### Work to be completed
Lines from the first one down to the one containing "This project was" in the data below are the only ones needed; please return them exactly, both ends included.
►
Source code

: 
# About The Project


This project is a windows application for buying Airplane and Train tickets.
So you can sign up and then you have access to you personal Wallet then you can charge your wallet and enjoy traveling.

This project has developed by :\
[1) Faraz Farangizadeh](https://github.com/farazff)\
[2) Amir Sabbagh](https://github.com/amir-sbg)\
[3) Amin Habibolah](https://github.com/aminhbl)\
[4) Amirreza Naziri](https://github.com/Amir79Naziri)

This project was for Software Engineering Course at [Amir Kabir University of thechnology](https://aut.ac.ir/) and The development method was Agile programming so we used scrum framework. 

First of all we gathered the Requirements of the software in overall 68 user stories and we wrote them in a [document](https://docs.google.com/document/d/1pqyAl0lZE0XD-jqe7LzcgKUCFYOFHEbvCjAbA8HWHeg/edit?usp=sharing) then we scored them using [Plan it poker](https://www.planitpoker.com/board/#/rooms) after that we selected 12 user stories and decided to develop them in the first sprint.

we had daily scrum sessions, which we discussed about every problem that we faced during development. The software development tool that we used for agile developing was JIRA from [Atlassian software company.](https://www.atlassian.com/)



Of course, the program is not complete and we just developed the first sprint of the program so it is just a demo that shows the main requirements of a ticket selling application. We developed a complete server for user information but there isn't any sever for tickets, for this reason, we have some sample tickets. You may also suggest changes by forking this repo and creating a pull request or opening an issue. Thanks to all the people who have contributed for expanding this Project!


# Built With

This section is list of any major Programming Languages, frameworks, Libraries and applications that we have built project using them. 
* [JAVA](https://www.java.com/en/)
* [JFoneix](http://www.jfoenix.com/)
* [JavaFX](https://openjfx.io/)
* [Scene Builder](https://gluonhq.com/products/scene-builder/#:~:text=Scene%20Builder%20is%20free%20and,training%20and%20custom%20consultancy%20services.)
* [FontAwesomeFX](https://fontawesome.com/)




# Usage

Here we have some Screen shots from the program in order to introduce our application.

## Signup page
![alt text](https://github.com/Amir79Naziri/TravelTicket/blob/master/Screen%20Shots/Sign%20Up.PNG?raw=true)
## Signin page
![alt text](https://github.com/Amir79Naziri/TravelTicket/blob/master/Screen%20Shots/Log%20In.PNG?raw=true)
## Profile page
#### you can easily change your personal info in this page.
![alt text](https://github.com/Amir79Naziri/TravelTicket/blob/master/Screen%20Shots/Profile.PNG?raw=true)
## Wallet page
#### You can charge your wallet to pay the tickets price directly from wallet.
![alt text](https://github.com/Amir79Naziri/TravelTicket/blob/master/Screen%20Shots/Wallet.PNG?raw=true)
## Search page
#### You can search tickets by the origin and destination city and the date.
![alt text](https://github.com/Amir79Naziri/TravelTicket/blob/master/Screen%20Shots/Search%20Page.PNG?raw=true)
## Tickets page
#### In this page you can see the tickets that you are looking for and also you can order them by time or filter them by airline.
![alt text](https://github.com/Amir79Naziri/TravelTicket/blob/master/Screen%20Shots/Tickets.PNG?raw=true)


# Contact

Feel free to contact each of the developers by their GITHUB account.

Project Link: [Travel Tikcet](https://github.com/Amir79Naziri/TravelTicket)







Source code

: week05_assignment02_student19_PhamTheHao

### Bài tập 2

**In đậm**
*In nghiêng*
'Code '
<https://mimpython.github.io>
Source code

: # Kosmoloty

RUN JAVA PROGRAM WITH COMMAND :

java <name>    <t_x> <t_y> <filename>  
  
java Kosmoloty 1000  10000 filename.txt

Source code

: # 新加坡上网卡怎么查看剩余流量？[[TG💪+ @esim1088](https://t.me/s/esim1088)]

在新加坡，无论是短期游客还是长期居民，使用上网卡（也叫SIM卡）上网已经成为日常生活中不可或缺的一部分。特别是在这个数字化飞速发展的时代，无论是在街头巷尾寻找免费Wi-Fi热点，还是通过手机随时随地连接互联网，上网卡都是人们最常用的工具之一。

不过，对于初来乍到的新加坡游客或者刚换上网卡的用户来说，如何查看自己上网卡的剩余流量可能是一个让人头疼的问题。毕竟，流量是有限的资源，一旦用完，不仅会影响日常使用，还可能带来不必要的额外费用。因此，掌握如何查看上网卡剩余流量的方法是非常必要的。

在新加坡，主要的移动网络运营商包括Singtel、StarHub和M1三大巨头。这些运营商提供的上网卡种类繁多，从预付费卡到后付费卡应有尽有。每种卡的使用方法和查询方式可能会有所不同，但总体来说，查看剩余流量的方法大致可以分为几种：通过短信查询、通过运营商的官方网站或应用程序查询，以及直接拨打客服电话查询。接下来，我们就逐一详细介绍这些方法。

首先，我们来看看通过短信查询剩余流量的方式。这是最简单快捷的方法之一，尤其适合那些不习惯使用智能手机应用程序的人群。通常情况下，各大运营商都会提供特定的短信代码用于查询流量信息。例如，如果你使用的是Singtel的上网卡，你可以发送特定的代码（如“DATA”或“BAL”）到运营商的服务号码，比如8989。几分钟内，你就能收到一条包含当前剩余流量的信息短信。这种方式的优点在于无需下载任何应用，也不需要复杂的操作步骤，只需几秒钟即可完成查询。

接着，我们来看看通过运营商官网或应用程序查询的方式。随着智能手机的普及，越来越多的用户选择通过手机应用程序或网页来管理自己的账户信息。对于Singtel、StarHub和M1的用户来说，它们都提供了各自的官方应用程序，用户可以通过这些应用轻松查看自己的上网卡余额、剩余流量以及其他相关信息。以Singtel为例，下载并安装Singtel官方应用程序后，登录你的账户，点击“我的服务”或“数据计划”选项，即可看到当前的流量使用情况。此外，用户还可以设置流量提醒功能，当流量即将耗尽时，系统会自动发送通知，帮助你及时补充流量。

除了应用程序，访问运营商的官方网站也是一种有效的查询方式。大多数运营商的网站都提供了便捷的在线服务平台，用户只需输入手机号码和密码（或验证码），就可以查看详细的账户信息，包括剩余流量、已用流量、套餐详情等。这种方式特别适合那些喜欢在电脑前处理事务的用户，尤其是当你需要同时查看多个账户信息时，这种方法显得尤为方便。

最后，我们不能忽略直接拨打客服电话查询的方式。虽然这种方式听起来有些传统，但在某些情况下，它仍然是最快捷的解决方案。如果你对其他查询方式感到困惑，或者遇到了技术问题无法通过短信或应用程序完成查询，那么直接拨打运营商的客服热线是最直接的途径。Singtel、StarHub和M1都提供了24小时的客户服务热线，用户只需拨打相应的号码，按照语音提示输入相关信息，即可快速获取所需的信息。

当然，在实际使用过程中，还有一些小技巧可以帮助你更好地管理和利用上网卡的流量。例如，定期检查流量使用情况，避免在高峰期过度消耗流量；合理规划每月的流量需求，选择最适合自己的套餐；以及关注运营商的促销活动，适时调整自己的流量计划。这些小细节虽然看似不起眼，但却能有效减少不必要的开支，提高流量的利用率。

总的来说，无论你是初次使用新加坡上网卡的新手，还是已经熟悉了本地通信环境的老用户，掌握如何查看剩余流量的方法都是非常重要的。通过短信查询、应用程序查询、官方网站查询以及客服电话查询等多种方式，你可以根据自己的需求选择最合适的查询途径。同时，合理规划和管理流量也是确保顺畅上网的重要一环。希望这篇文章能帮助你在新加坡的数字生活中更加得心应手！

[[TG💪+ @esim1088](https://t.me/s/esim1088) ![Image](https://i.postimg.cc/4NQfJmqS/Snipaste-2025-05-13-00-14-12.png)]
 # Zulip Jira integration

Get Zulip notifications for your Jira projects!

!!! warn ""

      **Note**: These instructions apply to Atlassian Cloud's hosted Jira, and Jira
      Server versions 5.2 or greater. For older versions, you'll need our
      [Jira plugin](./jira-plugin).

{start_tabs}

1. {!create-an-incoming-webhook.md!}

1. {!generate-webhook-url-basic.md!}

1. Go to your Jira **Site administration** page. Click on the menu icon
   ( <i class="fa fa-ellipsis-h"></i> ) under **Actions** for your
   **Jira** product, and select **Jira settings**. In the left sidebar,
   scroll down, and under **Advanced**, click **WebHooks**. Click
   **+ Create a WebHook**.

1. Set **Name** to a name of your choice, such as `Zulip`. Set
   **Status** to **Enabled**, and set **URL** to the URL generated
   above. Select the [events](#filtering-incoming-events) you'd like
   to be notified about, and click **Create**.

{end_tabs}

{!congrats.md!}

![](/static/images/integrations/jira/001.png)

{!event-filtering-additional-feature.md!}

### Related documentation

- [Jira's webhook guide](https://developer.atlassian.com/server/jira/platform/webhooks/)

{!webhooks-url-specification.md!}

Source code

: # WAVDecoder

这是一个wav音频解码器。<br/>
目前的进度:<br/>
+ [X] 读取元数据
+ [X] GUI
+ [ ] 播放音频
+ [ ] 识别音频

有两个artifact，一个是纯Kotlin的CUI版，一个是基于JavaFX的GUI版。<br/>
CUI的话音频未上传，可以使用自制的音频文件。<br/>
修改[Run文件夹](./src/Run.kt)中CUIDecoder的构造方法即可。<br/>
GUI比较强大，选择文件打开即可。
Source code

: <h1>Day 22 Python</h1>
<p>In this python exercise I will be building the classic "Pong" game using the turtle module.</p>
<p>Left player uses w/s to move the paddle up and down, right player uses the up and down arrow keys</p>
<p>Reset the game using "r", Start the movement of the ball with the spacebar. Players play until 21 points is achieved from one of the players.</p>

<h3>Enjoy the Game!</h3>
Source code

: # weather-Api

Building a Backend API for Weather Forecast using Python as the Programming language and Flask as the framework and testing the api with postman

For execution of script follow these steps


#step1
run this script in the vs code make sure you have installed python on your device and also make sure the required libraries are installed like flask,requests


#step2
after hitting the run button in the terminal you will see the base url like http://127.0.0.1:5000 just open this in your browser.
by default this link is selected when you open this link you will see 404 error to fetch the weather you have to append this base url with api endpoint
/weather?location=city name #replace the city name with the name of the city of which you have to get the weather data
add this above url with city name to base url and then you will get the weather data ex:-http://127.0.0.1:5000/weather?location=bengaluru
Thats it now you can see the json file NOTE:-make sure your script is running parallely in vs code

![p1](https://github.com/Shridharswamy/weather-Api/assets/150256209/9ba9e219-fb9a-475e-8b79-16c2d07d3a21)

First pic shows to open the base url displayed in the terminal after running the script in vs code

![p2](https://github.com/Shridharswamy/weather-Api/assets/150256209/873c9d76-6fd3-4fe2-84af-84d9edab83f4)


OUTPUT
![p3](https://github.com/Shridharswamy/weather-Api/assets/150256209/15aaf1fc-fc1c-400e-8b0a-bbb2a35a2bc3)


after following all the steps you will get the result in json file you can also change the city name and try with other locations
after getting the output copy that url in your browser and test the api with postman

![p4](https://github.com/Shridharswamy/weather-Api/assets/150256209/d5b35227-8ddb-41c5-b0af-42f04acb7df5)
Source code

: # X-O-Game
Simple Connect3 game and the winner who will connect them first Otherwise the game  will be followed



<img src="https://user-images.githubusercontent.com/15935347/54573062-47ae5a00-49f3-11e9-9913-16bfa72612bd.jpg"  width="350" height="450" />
◄
### Exercise answer
Source code

: 
# About The Project


This project is a windows application for buying Airplane and Train tickets.
So you can sign up and then you have access to you personal Wallet then you can charge your wallet and enjoy traveling.

This project has developed by :\
[1) Faraz Farangizadeh](https://github.com/farazff)\
[2) Amir Sabbagh](https://github.com/amir-sbg)\
[3) Amin Habibolah](https://github.com/aminhbl)\
[4) Amirreza Naziri](https://github.com/Amir79Naziri)

This project was for Software Engineering Course at [Amir Kabir University of thechnology](https://aut.ac.ir/) and The development method was Agile programming so we used scrum framework. 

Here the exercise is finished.